**ASSIGNMENT**
Scan the entries below. Return every line that includes "posibles".
[Start of Attachment]
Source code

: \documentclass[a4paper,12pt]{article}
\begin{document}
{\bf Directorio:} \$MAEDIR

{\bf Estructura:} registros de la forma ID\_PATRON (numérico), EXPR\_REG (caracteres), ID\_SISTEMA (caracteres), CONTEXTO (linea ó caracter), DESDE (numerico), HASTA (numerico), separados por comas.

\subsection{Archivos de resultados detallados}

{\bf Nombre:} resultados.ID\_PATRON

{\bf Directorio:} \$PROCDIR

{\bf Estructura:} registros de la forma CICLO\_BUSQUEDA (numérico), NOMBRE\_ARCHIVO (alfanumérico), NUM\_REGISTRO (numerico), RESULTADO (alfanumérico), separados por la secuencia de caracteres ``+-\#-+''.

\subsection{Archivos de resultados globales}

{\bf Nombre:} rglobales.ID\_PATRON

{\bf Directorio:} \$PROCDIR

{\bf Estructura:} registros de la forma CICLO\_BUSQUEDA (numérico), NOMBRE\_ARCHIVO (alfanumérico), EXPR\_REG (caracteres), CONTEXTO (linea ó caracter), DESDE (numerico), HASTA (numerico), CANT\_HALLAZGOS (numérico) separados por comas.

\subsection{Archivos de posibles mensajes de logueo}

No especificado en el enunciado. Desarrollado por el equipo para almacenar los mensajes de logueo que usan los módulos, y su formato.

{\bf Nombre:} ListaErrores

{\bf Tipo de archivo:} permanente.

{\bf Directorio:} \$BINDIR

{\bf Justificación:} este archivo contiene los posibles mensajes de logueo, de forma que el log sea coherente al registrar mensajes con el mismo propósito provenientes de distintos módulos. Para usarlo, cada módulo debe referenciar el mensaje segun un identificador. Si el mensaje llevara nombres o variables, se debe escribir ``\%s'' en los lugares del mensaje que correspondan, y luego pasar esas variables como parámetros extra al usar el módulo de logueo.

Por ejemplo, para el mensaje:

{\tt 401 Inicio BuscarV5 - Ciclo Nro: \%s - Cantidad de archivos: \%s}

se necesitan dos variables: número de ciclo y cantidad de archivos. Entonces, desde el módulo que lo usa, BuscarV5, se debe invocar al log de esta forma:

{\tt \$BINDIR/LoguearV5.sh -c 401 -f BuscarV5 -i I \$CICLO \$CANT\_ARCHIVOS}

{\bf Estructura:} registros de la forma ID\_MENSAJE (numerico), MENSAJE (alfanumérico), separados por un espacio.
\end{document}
[End of Attachment]
**TASK RESPONSE**
\subsection{Archivos de posibles mensajes de logueo}
{\bf Justificación:} este archivo contiene los posibles mensajes de logueo, de forma que el log sea coherente al registrar mensajes con el mismo propósito provenientes de distintos módulos. Para usarlo, cada módulo debe referenciar el mensaje segun un identificador. Si el mensaje llevara nombres o variables, se debe escribir ``\%s'' en los lugares del mensaje que correspondan, y luego pasar esas variables como parámetros extra al usar el módulo de logueo.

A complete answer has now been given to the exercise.